How to locate non-ascii characters in large files (and then remove them)

PeteD · 10-11-2009, 07:07 PM

Hi all

I have about a dozen text files that I am using to prepare a book in linux; the co-author is working in Windows (and we are using svn to collaborate). (If necessary: these are LaTeX files, which are then used to generate pdf.) *He* reports numerous latex warnings about non-ascii characters; I have never seen any such alerts.

I would like to remove these characters, but first, I would like to locate them. I don't know how to do either, but a Web search reveals a few tips that might get me going on replacing. But I would really like to locate them first: so see what they are, and to ensure they are replaced properly. (They may only be carriage returns and co, but I'd like to know.)
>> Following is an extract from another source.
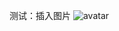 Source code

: 测试：插入图片
![avatar](http://e.hiphotos.baidu.com/image/h%3D300/sign=c422d4ad98cad1c8cfbbfa274f3f67c4/83025aafa40f4bfb0f815ad60e4f78f0f63618db.jpg)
I'm a linux user who uses linux as I find it more efficient; I'm hardly a guru. So if anyone can help with these, I would be very grateful (I assume with al the linux tools about, these aren't too hard):

1. How to locate non-ascii characters in a series of text files.

2. How to remove these non-ascii characters efficiently.

Thanks all.

P.

lutusp · 10-11-2009, 07:46 PM

Quote:

Originally Posted by PeteD

Hi all

I have about a dozen text files that I am using to prepare a book in linux; the co-author is working in Windows (and we are using svn to collaborate). (If necessary: these are LaTeX files, which are then used to generate pdf.) *He* reports numerous latex warnings about non-ascii characters; I have never seen any such alerts.

I would like to remove these characters, but first, I would like to locate them. I don't know how to do either, but a Web search reveals a few tips that might get me going on replacing. But I would really like to locate them first: so see what they are, and to ensure they are replaced properly. (They may only be carriage returns and co, but I'd like to know.)

I'm a linux user who uses linux as I find it more efficient; I'm hardly a guru. So if anyone can help with these, I would be very grateful (I assume with al the linux tools about, these aren't too hard):

1. How to locate non-ascii characters in a series of text files.

2. How to remove these non-ascii characters efficiently.

Thanks all.

P.

We first must define our terms. If we define ASCII as 7-bit characters, then removing non-ASCII characters is child's play. But any "ASCII" text that contains foreign accented characters or anything other than upper- and lower-case English characters and a small set of punctuation marks is called "extended ASCII." Extended ASCII uses all the bits in an 8-bit byte, and this encoding cannot be unambiguously distinguished from other encodings (e.g. you have to know what encoding it is, you cannot get a program to tell you).

If the file has any legitimate extended characters, then give up now. If the file is expected to only have 7-bit characters, then you can filter the others relatively easily. Like this:

Code:

$ iconv -f (input encoding) -t ASCII < input-file > output-file

The problem will be in deciding what the input encoding is. To list the available encodings, do this:

Code:

$ iconv --list

This method won't just throw away the non-ASCII characters, which means you need to examine and spell-check the result -- but for a reason that should be obvious, this is something you would have to do even if the filter dropped all the invalid characters: there are variant spellings of foreign words that are used when extended ASCII is not available:

naïve -> naive

coöperation -> cooperation

And so forth. This means whatever method you adopt, the outcome will not be automatic.

Quote:

Originally Posted by PeteD

(They may only be carriage returns and co, but I'd like to know.)

I just noticed this. To test this idea, just make a copy of the file and do this to the copy:

Code:

$ dos2unix filename

Then compare the copy to the original. If they are identical, then carriage returns aren't the issue.